*** SOURCE MATERIAL ***
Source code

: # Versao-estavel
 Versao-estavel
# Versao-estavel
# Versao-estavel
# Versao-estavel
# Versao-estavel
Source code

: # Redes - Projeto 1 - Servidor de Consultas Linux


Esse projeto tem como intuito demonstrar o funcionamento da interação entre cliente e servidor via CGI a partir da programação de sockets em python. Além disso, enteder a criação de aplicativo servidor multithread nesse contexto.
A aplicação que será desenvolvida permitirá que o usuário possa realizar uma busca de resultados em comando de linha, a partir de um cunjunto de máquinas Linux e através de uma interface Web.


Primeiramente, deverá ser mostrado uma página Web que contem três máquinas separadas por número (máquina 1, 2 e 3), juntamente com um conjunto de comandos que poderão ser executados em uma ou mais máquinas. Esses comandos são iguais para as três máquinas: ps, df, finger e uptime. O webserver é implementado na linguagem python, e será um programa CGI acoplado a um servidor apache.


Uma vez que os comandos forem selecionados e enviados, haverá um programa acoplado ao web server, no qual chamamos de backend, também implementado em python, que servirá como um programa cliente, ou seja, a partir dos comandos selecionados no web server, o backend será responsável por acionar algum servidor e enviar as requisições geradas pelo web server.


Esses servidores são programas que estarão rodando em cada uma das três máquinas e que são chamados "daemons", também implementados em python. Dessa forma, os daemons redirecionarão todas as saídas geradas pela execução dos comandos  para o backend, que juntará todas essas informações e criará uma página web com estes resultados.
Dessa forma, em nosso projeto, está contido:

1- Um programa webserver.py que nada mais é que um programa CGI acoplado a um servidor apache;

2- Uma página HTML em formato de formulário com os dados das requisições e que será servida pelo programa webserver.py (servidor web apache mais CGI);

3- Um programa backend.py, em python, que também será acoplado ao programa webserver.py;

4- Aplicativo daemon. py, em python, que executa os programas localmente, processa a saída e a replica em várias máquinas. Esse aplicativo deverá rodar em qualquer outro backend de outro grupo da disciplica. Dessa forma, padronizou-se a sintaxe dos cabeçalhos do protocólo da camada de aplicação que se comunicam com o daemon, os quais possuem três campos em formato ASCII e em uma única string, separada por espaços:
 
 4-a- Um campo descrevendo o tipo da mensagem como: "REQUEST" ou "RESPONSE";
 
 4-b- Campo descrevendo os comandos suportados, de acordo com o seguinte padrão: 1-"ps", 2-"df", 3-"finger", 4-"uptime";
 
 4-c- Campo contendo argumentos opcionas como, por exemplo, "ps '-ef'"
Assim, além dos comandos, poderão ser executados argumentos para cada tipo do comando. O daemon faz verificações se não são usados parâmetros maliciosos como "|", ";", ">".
*** End of SOURCE MATERIAL ***
_EXERCISE DESCRIPTION_
Please print verbatim each line from the first line of the entries above to the line that contains "Uma vez que", inclusive, and nothing more.

_ANSWER BOX_
Source code

: # Versao-estavel
 Versao-estavel
# Versao-estavel
# Versao-estavel
# Versao-estavel
# Versao-estavel
Source code

: # Redes - Projeto 1 - Servidor de Consultas Linux


Esse projeto tem como intuito demonstrar o funcionamento da interação entre cliente e servidor via CGI a partir da programação de sockets em python. Além disso, enteder a criação de aplicativo servidor multithread nesse contexto.
A aplicação que será desenvolvida permitirá que o usuário possa realizar uma busca de resultados em comando de linha, a partir de um cunjunto de máquinas Linux e através de uma interface Web.


Primeiramente, deverá ser mostrado uma página Web que contem três máquinas separadas por número (máquina 1, 2 e 3), juntamente com um conjunto de comandos que poderão ser executados em uma ou mais máquinas. Esses comandos são iguais para as três máquinas: ps, df, finger e uptime. O webserver é implementado na linguagem python, e será um programa CGI acoplado a um servidor apache.


Uma vez que os comandos forem selecionados e enviados, haverá um programa acoplado ao web server, no qual chamamos de backend, também implementado em python, que servirá como um programa cliente, ou seja, a partir dos comandos selecionados no web server, o backend será responsável por acionar algum servidor e enviar as requisições geradas pelo web server.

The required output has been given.